Eluria's Enforcer (The Argadian Heart Trilogy Book 1)
Page 5
Now she watched a myriad of emotions flitter across his face. He looked at her, his blue eyes blazed through her. “When? How?”
She squared her shoulders, prepared to accept the full brunt of his anger. “Because of me, Devon. All of it, because of me. You. Alekos. Kierra. Taeryl. The terrible fate that has touched your lives is my fault. I have brought your family to this terrible end.”
CHAPTER SIX
Devon tried to absorb what Eluria was telling him. Feelings of love and hate threaded through him. It wasn’t the same as the Killing Frenzy—that was a different kind of single-minded aggression manufactured by Nanus modification. These two emotions were real and were melded together with a sense of impotence—a feeling he’d never experienced before.
His hands balled into fists as he tried to grasp the realization that his father was terminated, his mother and sister exiled, and his brother—Alekos, the younger, could very well be terminated as well. Only the Tribunal had the power to force exile and command termination.
Memories of a happy, secure Before in the heart of his family flared and was reduced to cold ash in an instant. Duty. All the years that had passed with no memory, no feeling, no purpose other than duty to the Tribunal flashed through him.
And somehow Eluria was involved? In his memories of her, he found it hard to believe she could have done anything to harm his family. But she’d become a twilighter. It didn’t mesh with his memory of her. Why had she done it?

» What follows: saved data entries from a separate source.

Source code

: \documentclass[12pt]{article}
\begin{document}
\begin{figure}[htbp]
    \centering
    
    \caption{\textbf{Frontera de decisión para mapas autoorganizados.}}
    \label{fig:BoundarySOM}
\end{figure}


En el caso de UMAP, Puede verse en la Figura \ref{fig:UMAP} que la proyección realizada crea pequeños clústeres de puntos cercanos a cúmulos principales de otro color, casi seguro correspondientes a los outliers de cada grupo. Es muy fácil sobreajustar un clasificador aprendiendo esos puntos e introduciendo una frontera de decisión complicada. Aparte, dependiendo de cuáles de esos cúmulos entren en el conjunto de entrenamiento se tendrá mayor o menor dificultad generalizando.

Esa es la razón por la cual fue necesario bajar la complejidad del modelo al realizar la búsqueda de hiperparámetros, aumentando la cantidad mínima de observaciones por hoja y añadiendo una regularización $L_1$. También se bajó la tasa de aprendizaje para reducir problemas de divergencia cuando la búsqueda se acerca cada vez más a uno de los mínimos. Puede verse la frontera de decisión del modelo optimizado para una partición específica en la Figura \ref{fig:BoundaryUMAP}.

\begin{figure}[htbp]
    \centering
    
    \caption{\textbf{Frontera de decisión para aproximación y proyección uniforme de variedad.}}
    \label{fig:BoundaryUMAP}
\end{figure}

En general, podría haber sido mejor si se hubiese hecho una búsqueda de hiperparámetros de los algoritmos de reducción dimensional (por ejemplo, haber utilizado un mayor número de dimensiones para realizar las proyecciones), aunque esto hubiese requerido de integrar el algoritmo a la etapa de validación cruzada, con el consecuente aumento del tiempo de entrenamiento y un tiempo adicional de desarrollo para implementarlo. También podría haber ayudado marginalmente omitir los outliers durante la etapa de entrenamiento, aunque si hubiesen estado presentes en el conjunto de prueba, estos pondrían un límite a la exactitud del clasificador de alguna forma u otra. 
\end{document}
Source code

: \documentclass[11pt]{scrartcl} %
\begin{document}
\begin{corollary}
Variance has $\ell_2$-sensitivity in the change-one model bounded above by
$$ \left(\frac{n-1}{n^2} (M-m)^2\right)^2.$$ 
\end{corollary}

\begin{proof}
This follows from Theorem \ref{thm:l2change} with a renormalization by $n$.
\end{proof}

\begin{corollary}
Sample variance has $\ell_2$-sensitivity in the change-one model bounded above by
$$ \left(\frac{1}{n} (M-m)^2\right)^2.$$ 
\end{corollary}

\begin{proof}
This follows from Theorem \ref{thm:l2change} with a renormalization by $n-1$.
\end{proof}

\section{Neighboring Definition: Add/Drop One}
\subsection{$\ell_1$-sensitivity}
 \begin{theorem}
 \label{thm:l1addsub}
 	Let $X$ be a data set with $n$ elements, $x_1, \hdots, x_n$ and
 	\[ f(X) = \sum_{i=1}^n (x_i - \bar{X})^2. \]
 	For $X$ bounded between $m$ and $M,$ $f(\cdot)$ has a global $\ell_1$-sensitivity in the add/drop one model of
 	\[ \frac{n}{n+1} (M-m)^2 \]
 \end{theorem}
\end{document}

He lifted his gaze and studied her as she faced him, poised like a young, wild kyrle awaiting termination, with no way of escape. Twelve years had passed since he’d sought to court her. She had changed.
Eluria had been a good friend to Kierra, his sister. That was how he’d first met her. She’d accompanied Kierra home after a dance celebration and Kierra introduced them. He’d recognized in the brief innocent glow of her radiance, the bonding that would come to their future. Her soul blazed out at him through her beautiful violet looking-glass eyes. The plans he’d made for the future from that moment had been with the view of union and balance with Eluria Zydon. But somehow their lines to the future had been altered.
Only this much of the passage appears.